CONTRE LES IDÉES REÇUES

Malgré l’absence de recherches dans le domaine infirmier, les soignants sont encouragés à analyser leurs pratiques et à s’inscrire dans une démarche de formation continue.

Une équipe infirmière peut-elle réaliser une EPP ?

Depuis la loi HPST de 2009, les EPP permettent aux professionnels de santé non médicaux, en particulier les infirmières, d’utiliser l’EPP pour valider leur obligation de formation dans le cadre du développement professionnel continu. Une infirmière ou une équipe infirmière peut donc tout à fait initier une évaluation de leurs pratiques, d’autant plus qu’elle correspond à un soin spécifiquement réalisé par les infirmières. (*)

Peut-on faire une EPP lorsqu’il n’existe pas de recommandations professionnelles ?

Dans l’absolu, pour être valide, une évaluation doit se référer à une norme (recommandations de bonne pratique). Toutefois, le domaine de l’évaluation de la qualité des soins infirmiers étant jeune, de nombreux pans des activités réalisées par l’infirmière n’ont pas fait l’objet de travaux de recherche et donc il n’existe pas de possibilité de rédiger ces recommandations.

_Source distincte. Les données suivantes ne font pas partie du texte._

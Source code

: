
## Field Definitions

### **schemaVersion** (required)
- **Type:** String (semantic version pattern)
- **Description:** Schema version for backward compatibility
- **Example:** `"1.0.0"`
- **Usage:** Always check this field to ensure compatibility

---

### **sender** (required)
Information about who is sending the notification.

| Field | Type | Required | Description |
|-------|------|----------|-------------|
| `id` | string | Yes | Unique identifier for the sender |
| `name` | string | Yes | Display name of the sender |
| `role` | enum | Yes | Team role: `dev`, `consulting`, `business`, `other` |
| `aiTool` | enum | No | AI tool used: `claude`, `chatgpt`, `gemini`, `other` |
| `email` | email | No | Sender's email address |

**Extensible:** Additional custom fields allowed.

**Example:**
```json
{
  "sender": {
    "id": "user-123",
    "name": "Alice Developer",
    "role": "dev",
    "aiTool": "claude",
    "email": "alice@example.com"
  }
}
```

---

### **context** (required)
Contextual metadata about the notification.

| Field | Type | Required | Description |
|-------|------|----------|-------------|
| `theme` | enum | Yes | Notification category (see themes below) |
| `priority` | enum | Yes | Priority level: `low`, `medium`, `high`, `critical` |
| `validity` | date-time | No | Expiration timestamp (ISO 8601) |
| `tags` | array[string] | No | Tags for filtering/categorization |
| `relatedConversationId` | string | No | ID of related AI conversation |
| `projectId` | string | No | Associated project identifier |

→ Toute pratique infirmière s’appuie sur des savoirs et savoir-faire transmis aux travers d’écrits professionnels et, aussi, encore fréquemment, à l’oral. Ils constituent néanmoins le socle sur lequel peuvent être élaborées et évaluées des pratiques, au sein d’une équipe. Par exemple, un nombre extrêmement important de patients bénéficient chaque jour de pansements d’ulcères variqueux ou artériels. Ceux-ci sont responsables de douleurs en amont comme en aval du pansement et également au cours de leur réfection elle-même. Si des recommandations générales et, principalement, des obligations législatives existent dans le domaine de la prévention des douleurs liées aux soins, il n’existe aucune recommandation qui proviendrait de la recherche et de l’analyse de travaux de recherche sur cette question.

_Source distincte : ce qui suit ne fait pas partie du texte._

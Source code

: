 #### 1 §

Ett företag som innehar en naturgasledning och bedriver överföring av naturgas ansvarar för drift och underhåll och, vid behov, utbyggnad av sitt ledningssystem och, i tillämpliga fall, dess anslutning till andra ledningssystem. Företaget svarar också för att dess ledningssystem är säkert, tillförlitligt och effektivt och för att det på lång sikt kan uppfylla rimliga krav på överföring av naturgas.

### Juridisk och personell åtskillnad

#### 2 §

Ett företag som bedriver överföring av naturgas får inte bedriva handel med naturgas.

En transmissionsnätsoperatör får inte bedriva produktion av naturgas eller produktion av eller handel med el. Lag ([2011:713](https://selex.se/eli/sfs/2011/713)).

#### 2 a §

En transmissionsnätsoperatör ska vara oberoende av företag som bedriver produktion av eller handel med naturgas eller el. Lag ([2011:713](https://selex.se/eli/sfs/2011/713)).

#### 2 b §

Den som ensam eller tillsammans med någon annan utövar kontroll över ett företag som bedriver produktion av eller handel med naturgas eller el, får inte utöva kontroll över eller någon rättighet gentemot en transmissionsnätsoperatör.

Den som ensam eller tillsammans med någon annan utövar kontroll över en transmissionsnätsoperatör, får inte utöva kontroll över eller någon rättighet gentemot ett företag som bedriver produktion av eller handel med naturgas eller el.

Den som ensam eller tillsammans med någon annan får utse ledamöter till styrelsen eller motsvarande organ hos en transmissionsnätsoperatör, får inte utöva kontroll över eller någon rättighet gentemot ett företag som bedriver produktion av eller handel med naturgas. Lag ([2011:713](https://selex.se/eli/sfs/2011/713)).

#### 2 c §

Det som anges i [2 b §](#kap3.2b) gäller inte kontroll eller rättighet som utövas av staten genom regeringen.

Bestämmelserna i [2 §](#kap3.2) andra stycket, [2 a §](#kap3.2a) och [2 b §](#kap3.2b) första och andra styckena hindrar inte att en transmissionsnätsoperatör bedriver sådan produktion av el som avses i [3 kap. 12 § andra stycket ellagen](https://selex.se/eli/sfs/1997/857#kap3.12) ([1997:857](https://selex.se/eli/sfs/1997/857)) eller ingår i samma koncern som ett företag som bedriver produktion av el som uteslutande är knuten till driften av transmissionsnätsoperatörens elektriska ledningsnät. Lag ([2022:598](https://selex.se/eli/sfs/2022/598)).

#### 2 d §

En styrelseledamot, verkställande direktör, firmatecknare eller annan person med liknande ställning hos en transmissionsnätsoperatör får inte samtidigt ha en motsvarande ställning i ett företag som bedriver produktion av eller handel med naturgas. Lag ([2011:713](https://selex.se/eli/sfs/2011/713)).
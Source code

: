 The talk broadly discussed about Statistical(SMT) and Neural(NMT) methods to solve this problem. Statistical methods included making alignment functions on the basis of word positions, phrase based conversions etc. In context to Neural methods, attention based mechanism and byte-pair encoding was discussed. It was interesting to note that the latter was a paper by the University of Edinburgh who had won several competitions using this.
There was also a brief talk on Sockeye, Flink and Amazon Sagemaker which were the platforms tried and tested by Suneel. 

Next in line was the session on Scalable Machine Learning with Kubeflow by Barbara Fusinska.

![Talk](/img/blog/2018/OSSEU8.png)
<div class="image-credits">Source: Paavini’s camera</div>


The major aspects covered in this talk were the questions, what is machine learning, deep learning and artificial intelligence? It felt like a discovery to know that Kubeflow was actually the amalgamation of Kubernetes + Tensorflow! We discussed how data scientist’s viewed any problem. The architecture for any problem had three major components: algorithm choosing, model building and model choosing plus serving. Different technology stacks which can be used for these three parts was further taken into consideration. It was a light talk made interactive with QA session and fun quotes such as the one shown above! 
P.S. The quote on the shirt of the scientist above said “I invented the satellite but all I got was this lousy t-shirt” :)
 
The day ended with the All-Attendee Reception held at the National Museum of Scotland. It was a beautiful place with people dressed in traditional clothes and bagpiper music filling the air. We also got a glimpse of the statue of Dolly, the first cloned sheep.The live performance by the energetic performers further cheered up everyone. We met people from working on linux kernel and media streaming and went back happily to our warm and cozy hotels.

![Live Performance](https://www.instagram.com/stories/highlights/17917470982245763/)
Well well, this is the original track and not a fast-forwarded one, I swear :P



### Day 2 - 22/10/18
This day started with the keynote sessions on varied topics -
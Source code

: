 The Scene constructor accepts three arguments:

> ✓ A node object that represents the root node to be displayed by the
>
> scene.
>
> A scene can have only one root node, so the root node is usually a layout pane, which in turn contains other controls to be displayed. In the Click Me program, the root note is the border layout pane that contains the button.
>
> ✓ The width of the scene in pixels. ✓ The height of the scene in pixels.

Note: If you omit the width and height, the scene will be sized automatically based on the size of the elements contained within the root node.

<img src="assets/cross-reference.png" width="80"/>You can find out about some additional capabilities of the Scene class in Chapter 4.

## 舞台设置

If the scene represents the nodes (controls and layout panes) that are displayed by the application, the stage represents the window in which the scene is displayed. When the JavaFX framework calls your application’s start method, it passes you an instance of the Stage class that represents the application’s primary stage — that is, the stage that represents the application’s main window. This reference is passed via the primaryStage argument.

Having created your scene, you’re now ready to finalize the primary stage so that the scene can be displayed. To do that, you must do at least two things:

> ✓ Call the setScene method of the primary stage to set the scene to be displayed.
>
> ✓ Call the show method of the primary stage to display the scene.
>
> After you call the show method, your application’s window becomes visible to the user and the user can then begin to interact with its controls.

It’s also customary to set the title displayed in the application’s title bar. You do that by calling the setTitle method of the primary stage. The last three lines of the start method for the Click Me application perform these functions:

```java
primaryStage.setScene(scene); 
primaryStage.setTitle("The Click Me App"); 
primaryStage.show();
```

→ Pour autant, une équipe infirmière peut évaluer sa pratique au regard des données existantes : obligation de prévenir la douleur en toute circonstances, identification des moyens disponibles et adaptés à la population soignée (en l’occurrence, crème analgésiante, Meopa, morphine, associés à des méthodes de distraction, de relaxation ou d’hypno-analgésie, utilisation de méthodes de détersion adaptées, limitation des gestes, fixation adaptée, etc.).

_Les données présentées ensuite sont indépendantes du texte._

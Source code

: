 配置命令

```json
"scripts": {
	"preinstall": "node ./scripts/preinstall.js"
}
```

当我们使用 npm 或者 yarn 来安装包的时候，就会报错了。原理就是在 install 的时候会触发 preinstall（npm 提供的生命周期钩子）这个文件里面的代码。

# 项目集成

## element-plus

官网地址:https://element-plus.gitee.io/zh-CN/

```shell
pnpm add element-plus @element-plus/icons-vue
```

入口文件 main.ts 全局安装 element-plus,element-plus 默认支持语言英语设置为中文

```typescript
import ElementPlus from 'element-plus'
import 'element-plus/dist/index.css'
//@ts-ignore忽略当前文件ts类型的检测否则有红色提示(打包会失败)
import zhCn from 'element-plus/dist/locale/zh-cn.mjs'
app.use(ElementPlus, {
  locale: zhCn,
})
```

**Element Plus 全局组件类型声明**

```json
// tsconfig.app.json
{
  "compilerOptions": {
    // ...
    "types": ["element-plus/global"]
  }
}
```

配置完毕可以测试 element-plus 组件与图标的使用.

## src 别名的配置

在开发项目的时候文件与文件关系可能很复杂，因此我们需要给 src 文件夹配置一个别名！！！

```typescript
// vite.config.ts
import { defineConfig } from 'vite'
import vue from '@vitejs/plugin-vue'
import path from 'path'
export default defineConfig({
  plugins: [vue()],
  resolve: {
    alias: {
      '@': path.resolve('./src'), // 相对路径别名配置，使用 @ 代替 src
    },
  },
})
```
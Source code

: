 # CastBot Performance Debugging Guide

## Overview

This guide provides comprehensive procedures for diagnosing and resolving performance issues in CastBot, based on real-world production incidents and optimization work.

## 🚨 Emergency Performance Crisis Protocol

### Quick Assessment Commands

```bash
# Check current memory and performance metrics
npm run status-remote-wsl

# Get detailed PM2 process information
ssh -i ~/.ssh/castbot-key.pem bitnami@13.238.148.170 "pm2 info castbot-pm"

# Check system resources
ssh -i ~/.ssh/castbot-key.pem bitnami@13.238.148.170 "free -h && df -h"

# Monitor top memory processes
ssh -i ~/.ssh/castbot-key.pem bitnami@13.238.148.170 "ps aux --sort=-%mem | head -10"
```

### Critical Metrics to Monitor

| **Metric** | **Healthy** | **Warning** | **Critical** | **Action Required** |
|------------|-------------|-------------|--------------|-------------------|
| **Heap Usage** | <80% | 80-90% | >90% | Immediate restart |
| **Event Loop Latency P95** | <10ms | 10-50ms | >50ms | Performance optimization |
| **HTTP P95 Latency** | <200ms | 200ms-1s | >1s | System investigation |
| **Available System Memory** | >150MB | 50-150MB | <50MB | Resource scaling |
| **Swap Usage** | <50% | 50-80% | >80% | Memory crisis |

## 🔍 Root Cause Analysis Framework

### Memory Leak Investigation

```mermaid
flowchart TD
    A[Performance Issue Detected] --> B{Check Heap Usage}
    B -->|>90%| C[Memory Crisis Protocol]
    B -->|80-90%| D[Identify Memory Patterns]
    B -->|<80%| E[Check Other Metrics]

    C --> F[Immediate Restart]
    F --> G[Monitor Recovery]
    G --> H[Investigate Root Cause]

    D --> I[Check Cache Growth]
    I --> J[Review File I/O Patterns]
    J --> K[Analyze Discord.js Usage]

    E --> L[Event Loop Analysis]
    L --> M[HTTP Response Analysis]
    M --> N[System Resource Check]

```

→ Une équipe infirmière peut tout à fait décrire des conditions optimales de réalisation de ces gestes au regard des connaissances existantes, les comparer avec leur propre pratique, les mesurer au regard de l’évaluation de la douleur exprimée par les patients eux-mêmes.

Dans cet exemple, ce qui différencie une évaluation des pratiques professionnelles d’un travail de recherche c’est que, dans ce dernier, il s’agirait de mesurer l’efficacité d’une méthode antalgique au sein d’un groupe homogène de patients, ou de comparer deux types d’antalgie, le tout selon un protocole rigoureux, qui permet de dire si tel ou tel moyen est efficace dans telle ou telle circonstance.

L’évaluation des pratiques professionelles vise à contrôler si un groupe professionnel, dans un contexte donné, met en œuvre des pratiques reconnues comme efficaces, est capable d’apporter la preuve de cette mise en œuvre et de cette efficacité, et, le cas échéant, d’en analyser les causes d’échec.

L’évaluation des pratiques professionnelles relève-t-elle de la formation initiale ?

La démarche d’évaluation des pratiques professionnelles et, plus généralement, la démarche qualité et la certification des établissements de santé est peu présente dans les formations initiales tant des infirmières, que des médecins ou des autres professionnels de santé. Il n’est pas rare que les formateurs considèrent que « cela ne les concerne pas » et il est encore difficile de les intéresser aussi bien aux travaux de recherche absolument nécessaire dans le domaine des soins infirmiers qu’à une participation aux démarches d’EPP. Le programme de formation des infirmières paru en 2009 laisse, toutefois, augurer que les nouvelles générations auront pris l’habitude d’appuyer leurs pratiques sur des revues bibliographiques et sauront porter un regard analytique sur les parutions comme sur leurs propres pratiques.

* Décret n° 2004-802 du 29 juillet 2004 relatif aux parties IV et V (dispositions réglementaires) du code de la santé publique dit décrêt d’acte.